Masters Of Light
Spotlight / LEE Filters
Masters Of Light
Spotlight / LEE Filters
It is 50 years since brothers John and Benny Lee first incorporated LEE Filters, with their partner David Holmes. Since then, the business has expanded from its original product line in lighting filters for the UK production industry, into a global business that also embraces glass and resin camera filters, plus holders, for the cinematographic and stills photographic markets, along with supplying its colourful wares to light-guzzling industries including the theatre and architecture.
Despite, and sometimes thanks to, the vicissitudes of technological progress, LEE Filters has often been the company with the right product at the right time – hence its golden jubilee. Ron Prince met up with the company’s managing director Eddie Ruffell, and sales and marketing director Ralph Young, for a factory tour, and to learn more about the company – past, present and future.
“Today, we export over 75% of our product lines worldwide, through our established distributor channels, and our own US sales and distribution outlet in Burbank, although we do supply rental houses in the UK directly,” says Ruffell, a LEE Filters employee of some 44 years standing. “Of our product lines, lighting and camera filter products each represent around 50% of the business. We have always been, and still remain close to the market, listening to what people need, and responding accordingly. LEE Filters has a brand reputation worldwide that stands for quality without compromise.

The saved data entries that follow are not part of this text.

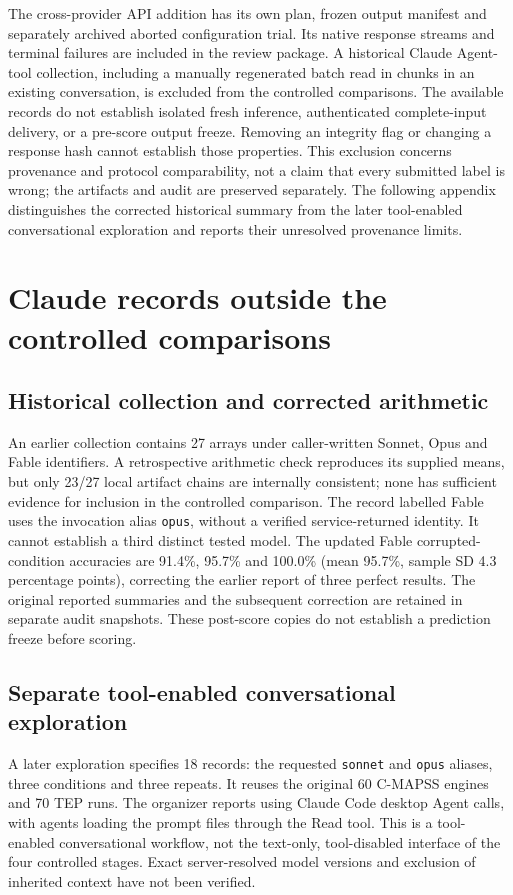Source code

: \documentclass[11pt,a4paper]{article}
\begin{document}
The cross-provider API addition has its own plan, frozen output manifest and separately archived aborted configuration trial. Its native response streams and terminal failures are included in the review package. A historical Claude Agent-tool collection, including a manually regenerated batch read in chunks in an existing conversation, is excluded from the controlled comparisons. The available records do not establish isolated fresh inference, authenticated complete-input delivery, or a pre-score output freeze. Removing an integrity flag or changing a response hash cannot establish those properties. This exclusion concerns provenance and protocol comparability, not a claim that every submitted label is wrong; the artifacts and audit are preserved separately. The following appendix distinguishes the corrected historical summary from the later tool-enabled conversational exploration and reports their unresolved provenance limits.

\FloatBarrier
\section{Claude records outside the controlled comparisons}
\label{app:claude_reported}
\subsection{Historical collection and corrected arithmetic}
An earlier collection contains 27 arrays under caller-written Sonnet, Opus and Fable identifiers. A retrospective arithmetic check reproduces its supplied means, but only 23/27 local artifact chains are internally consistent; none has sufficient evidence for inclusion in the controlled comparison. The record labelled Fable uses the invocation alias \texttt{opus}, without a verified service-returned identity. It cannot establish a third distinct tested model. The updated Fable corrupted-condition accuracies are 91.4\%, 95.7\% and 100.0\% (mean 95.7\%, sample SD 4.3 percentage points), correcting the earlier report of three perfect results. The original reported summaries and the subsequent correction are retained in separate audit snapshots. These post-score copies do not establish a prediction freeze before scoring.

\subsection{Separate tool-enabled conversational exploration}
A later exploration specifies 18 records: the requested \texttt{sonnet} and \texttt{opus} aliases, three conditions and three repeats. It reuses the original 60 C-MAPSS engines and 70 TEP runs. The organizer reports using Claude Code desktop Agent calls, with agents loading the prompt files through the Read tool. This is a tool-enabled conversational workflow, not the text-only, tool-disabled interface of the four controlled stages. Exact server-resolved model versions and exclusion of inherited context have not been verified.
\end{document}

We take great care in getting the spectral characteristics of our products correct and consistent, and they are made in such a way that they are robust enough to withstand the rigours of production, so there are no comebacks.”
LEE Filters started life in 1967, when cinematographer David Holmes BSC approached the LEE Brothers to solve a problem. “David, an accomplished lighting cameraman, was frustrated by the lack of consistency of lighting and colour temperatures during filming,” says Ruffell. “This was at a time when the technology to coat large wide rolls and sheets of polyester with different colours was just coming to the market. Kodak had something similar, with WF Orange and IL Blue, but they were expensive and hard to get hold of. David saw an opportunity to create a range of coloured filters using the new material, and approached John and Benny with the idea of creating a winning product.”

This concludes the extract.